↓
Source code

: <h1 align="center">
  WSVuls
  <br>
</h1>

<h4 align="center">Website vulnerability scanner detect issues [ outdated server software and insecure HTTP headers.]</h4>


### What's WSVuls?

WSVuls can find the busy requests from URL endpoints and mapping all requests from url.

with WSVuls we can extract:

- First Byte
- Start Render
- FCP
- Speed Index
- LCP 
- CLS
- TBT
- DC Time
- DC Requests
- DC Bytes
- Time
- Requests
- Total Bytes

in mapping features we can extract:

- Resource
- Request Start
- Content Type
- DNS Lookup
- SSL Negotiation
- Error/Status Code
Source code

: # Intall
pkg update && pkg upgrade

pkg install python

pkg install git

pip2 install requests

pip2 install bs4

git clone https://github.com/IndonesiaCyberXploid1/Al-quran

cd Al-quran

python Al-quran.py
↑
Problem to solve: Would you please write out the entire listing exactly?

Finished exercise:
Source code

: <h1 align="center">
  WSVuls
  <br>
</h1>

<h4 align="center">Website vulnerability scanner detect issues [ outdated server software and insecure HTTP headers.]</h4>


### What's WSVuls?

WSVuls can find the busy requests from URL endpoints and mapping all requests from url.

with WSVuls we can extract:

- First Byte
- Start Render
- FCP
- Speed Index
- LCP 
- CLS
- TBT
- DC Time
- DC Requests
- DC Bytes
- Time
- Requests
- Total Bytes

in mapping features we can extract:

- Resource
- Request Start
- Content Type
- DNS Lookup
- SSL Negotiation
- Error/Status Code
Source code

: # Intall
pkg update && pkg upgrade

pkg install python

pkg install git

pip2 install requests

pip2 install bs4

git clone https://github.com/IndonesiaCyberXploid1/Al-quran

cd Al-quran

python Al-quran.py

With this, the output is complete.